Discussion questions
- Using the interviews with Kenneth Adelman and Albert Carnesale and the description of the Strategic Defense Initiative, describe the foreign policy agenda of the Reagan administration. How did it evolve over time? What was its legacy?
- Using the letter from Jerry Falwell, the poster, and the cartoon about homelessness, consider how the political climate of the 1980s shaped the Reagan administration’s response to urban issues.
- According to the testimony of a former employee of a crack house and Nancy Reagan’s speech, what were the effects of crack cocaine in the 1980s? What efforts were made to combat the epidemic?

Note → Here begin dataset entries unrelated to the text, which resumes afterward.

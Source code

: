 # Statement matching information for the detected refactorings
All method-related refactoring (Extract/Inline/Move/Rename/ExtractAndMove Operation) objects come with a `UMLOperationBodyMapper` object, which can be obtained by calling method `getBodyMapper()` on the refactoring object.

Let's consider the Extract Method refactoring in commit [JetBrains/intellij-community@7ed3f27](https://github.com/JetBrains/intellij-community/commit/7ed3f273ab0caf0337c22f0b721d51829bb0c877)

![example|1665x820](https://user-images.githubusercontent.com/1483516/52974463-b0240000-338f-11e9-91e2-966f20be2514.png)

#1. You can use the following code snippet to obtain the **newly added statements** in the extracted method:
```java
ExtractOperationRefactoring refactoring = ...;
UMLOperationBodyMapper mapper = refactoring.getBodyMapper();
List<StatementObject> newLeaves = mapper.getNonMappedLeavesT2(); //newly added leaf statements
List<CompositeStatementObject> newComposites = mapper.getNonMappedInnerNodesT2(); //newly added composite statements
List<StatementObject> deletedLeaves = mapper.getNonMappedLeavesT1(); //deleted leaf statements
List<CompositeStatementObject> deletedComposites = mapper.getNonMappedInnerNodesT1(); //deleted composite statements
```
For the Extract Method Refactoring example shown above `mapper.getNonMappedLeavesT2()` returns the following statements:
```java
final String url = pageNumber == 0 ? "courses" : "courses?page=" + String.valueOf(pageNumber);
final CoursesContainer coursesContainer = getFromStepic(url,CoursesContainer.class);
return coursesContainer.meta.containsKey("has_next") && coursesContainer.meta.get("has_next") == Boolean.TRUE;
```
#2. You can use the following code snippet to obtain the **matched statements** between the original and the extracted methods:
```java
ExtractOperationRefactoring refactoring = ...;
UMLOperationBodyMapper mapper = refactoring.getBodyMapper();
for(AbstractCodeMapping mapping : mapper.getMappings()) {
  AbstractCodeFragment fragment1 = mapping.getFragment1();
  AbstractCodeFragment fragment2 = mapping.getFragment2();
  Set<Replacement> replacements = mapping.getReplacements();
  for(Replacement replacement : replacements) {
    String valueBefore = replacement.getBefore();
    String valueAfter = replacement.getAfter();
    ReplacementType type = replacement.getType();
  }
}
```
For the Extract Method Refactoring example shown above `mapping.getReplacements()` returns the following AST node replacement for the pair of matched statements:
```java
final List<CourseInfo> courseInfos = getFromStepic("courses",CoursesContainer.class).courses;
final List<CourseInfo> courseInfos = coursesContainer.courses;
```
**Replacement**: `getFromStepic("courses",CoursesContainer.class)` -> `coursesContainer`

- What reasons did the Professional Air Traffic Controllers Organization give for their strike (addressed in the letter from the president of PATCO and news coverage of PATCO? How did the Reagan administration respond to the strike? Why did the administration take this approach?
Classroom activities
Have students read the testimony of a former employee of a crack house and then use online resources such as newspapers to research the contemporary discourse around prison sentences for nonviolent drug offenses. Working in groups, assign them roles such as “supporter of stiff sentencing” and “supporter of programs focused on rehabilitation,” and have them discuss the issue from these positions. Then allow them to propose their own strategies for addressing the crisis around drugs in America today. Such strategies might include funding for social programs, reform of sentencing laws, enhanced border patrols, etc. A potential extra resource for this project is Michelle Alexander’s 2012 book The New Jim Crow: Mass Incarceration in the Age of Colorblindness (The New Press).
This teaching guide helps instructors use a specific primary source set,
Rise of Conservatism in the 1980s, in the classroom. It offers discussion questions, classroom activities, and primary source analysis tools. It is intended to spark pedagogical creativity by giving a sample approach to the material. Please feel free to share, reuse, and adapt the resources in this guide for your teaching purposes.